INSTRUCTIONS TO FOLLOW: Copy every record below, exactly as written.

DATA FOR THIS TASK:
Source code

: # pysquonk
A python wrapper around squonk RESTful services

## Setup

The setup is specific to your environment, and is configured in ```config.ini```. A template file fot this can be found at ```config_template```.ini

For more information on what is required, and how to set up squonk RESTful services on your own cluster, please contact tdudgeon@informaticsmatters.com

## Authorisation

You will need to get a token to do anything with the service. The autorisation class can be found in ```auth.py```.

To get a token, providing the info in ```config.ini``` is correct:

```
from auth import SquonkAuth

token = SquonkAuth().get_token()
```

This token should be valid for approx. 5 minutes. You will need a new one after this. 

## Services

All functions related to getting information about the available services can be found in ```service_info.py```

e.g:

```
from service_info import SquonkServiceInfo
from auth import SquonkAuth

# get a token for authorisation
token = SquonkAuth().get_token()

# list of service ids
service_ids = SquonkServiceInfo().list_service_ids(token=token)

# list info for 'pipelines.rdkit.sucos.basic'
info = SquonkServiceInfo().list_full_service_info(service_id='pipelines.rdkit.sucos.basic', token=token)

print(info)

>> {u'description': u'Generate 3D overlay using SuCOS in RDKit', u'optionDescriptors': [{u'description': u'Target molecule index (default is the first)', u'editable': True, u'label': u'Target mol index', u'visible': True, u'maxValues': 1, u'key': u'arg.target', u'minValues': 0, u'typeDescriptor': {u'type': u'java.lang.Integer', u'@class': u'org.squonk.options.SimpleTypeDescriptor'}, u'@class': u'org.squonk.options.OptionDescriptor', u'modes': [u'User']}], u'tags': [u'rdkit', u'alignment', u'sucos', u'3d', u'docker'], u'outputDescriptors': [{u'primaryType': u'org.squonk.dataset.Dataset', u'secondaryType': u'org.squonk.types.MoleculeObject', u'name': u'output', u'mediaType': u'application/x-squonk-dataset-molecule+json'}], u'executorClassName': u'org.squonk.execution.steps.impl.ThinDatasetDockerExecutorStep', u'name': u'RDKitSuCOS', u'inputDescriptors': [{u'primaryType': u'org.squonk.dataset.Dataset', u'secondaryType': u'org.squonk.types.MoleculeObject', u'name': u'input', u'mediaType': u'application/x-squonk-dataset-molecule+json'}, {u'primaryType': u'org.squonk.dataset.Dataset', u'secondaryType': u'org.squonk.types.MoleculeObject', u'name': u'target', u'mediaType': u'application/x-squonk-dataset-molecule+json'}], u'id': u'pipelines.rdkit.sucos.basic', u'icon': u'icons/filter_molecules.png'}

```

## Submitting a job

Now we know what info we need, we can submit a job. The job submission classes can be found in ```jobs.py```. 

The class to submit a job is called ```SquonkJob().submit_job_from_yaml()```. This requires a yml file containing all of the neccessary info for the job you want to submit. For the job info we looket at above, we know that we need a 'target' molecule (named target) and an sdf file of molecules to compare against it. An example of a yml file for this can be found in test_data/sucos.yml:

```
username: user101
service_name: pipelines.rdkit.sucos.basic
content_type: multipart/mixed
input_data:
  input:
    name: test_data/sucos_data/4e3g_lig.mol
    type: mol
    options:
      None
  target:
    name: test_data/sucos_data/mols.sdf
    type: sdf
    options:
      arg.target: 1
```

COMPLETED TASK:
Source code

: # pysquonk
A python wrapper around squonk RESTful services

## Setup

The setup is specific to your environment, and is configured in ```config.ini```. A template file fot this can be found at ```config_template```.ini

For more information on what is required, and how to set up squonk RESTful services on your own cluster, please contact tdudgeon@informaticsmatters.com

## Authorisation

You will need to get a token to do anything with the service. The autorisation class can be found in ```auth.py```.

To get a token, providing the info in ```config.ini``` is correct:

```
from auth import SquonkAuth

token = SquonkAuth().get_token()
```

This token should be valid for approx. 5 minutes. You will need a new one after this. 

## Services

All functions related to getting information about the available services can be found in ```service_info.py```

e.g:

```
from service_info import SquonkServiceInfo
from auth import SquonkAuth

# get a token for authorisation
token = SquonkAuth().get_token()

# list of service ids
service_ids = SquonkServiceInfo().list_service_ids(token=token)

# list info for 'pipelines.rdkit.sucos.basic'
info = SquonkServiceInfo().list_full_service_info(service_id='pipelines.rdkit.sucos.basic', token=token)

print(info)

>> {u'description': u'Generate 3D overlay using SuCOS in RDKit', u'optionDescriptors': [{u'description': u'Target molecule index (default is the first)', u'editable': True, u'label': u'Target mol index', u'visible': True, u'maxValues': 1, u'key': u'arg.target', u'minValues': 0, u'typeDescriptor': {u'type': u'java.lang.Integer', u'@class': u'org.squonk.options.SimpleTypeDescriptor'}, u'@class': u'org.squonk.options.OptionDescriptor', u'modes': [u'User']}], u'tags': [u'rdkit', u'alignment', u'sucos', u'3d', u'docker'], u'outputDescriptors': [{u'primaryType': u'org.squonk.dataset.Dataset', u'secondaryType': u'org.squonk.types.MoleculeObject', u'name': u'output', u'mediaType': u'application/x-squonk-dataset-molecule+json'}], u'executorClassName': u'org.squonk.execution.steps.impl.ThinDatasetDockerExecutorStep', u'name': u'RDKitSuCOS', u'inputDescriptors': [{u'primaryType': u'org.squonk.dataset.Dataset', u'secondaryType': u'org.squonk.types.MoleculeObject', u'name': u'input', u'mediaType': u'application/x-squonk-dataset-molecule+json'}, {u'primaryType': u'org.squonk.dataset.Dataset', u'secondaryType': u'org.squonk.types.MoleculeObject', u'name': u'target', u'mediaType': u'application/x-squonk-dataset-molecule+json'}], u'id': u'pipelines.rdkit.sucos.basic', u'icon': u'icons/filter_molecules.png'}

```

## Submitting a job

Now we know what info we need, we can submit a job. The job submission classes can be found in ```jobs.py```. 

The class to submit a job is called ```SquonkJob().submit_job_from_yaml()```. This requires a yml file containing all of the neccessary info for the job you want to submit. For the job info we looket at above, we know that we need a 'target' molecule (named target) and an sdf file of molecules to compare against it. An example of a yml file for this can be found in test_data/sucos.yml:

```
username: user101
service_name: pipelines.rdkit.sucos.basic
content_type: multipart/mixed
input_data:
  input:
    name: test_data/sucos_data/4e3g_lig.mol
    type: mol
    options:
      None
  target:
    name: test_data/sucos_data/mols.sdf
    type: sdf
    options:
      arg.target: 1
```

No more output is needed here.